Нам, с нашего уровня, его не с чем сравнить. Чем ближе человек к Богу, тем больше он чувствует себя виноватым. Так говорили люди, во всем остальном очень мудрые, знавшие это. Наверное, они правы в своем чувстве вины, и Мышкин прав в своей исповеди Евгению Павловичу. Но нам лучше бы видеть в Мышкине другое: не то, в чем он грешен, а в чем он праведен, в чем подобен Богу, в чем мы виноваты перед ним, а не перед нашими мерками.
Читая, как гибнет Мышкин, можно видеть его слабость и беспомощность, но можно и другое увидеть: люди, какие они есть, не могли не распять Христа. И всякое подобие Христа тоже обречено. У него, как у Бога, нет Оно, к которому можно повернуться спиной[118], нет Другого, с которым можно судиться. Бог не может быть агрессивным, не может наступить на одну тварь, чтобы спасти другую. Для того, кто рассказал притчу о блудном сыне, разница между добрыми и злыми – какая-то другая, чем для нас. Мы все становимся злыми, добиваясь справедливости. И злые тоже вправе требовать справедливости, как тигрица, встретившая бодисатву. Мы можем ослепнуть от страсти и не видеть этого, но Бог всеведущ – и поэтому беззащитен и только бесконечно терпеливо держит перед нами образ красоты, пока мы не увидим, не откликнемся. Но Бог бесконечен, и его немой голос невозможно заглушить. А человек, услышавший волю Бога и исполнивший ее, конечен и смертен. Он может только свидетельствовать об истине, он не может слишком ревностно, слишком рьяно защищать ее, чтобы тут же не потерять, чтобы не возмутить душу. Только такая, только неагрессивная душа прозрачна. И поэтому в обществе недорослей (в нашем обществе) она обречена. Поэтому Антоний бежал в пустыню. А те, кто не бежал, – гибли. Но, погибая, они все же свидетельствуют об истине. Роман Достоевского – одно из таких свидетельств.
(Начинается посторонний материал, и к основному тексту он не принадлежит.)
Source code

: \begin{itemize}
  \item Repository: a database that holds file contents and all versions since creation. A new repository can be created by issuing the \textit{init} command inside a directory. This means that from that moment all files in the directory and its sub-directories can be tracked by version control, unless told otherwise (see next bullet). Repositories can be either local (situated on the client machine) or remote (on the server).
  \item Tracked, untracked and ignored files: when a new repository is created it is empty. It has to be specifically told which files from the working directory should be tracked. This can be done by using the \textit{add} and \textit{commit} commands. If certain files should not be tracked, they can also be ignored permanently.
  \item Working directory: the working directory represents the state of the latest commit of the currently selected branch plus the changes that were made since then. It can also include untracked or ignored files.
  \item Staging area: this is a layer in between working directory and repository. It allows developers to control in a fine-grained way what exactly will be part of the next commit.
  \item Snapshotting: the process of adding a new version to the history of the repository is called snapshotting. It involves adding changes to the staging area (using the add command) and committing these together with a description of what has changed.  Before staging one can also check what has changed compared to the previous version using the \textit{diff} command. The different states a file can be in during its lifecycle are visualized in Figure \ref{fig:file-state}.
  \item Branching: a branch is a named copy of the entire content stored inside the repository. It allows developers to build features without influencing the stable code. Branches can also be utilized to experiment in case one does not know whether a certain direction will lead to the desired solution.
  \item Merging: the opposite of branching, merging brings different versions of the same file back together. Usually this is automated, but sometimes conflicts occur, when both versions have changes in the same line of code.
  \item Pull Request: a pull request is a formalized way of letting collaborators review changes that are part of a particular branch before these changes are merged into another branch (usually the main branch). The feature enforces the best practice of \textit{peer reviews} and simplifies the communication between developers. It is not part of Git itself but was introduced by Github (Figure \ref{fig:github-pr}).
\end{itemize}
Он вызвал страстное желание защитить Мышкина, и это, вероятно, лучшее, что писатель может сделать.
Мне лично особенно дорого в Мышкине то, что он стихийно знает истину, которую Достоевский иногда угадывал, а иногда терял: что невозможно и не нужно подражать Соне или мужику Марею, кроме одного – движения вглубь, во внутренний мир, к Богу. Князь может (и должен) найти свой путь, с уровня своей свободы, не прибедняясь и не стараясь повторить Соню. Так же, как Соня не может двигаться иначе, чем она это делает, оживляя верой заученные формы. Тут дело не в том, что выше и что ниже. Может быть, низшее в чем-то выше. Софроний преклонился перед малограмотным Силуаном и убедил меня, что правильно сделал. Можно и так. Но можно и иначе. И Мышкин говорит о Боге, не повторяя ни одной затверженной формулы, возрождая только общий склад того языка притч, на котором говорил Христос (тоже не повторявший Писания). Ничего от горы или от храма – все только от Духа и Истины. И Дух веет, где хочет, и вера живет по ту сторону вероисповеданий...
1973–1974
ВОКРУГ ИСПОВЕДИ СТАВРОГИНА
И «КРЕЙЦЕРОВОЙ СОНАТЫ»
Введение
Общая особенность Достоевского и Льва Толстого – то, что любая проблема, которую они ставят, имеет духовные измерения и, в конечном счете, есть духовная проблема. Это верно и в отношении Исповеди Ставрогина и «Крейцеровой сонаты» – текстов, в которых на первом плане тема жестокого сладострастия, почти запретная в XIX веке (и модная в XX веке).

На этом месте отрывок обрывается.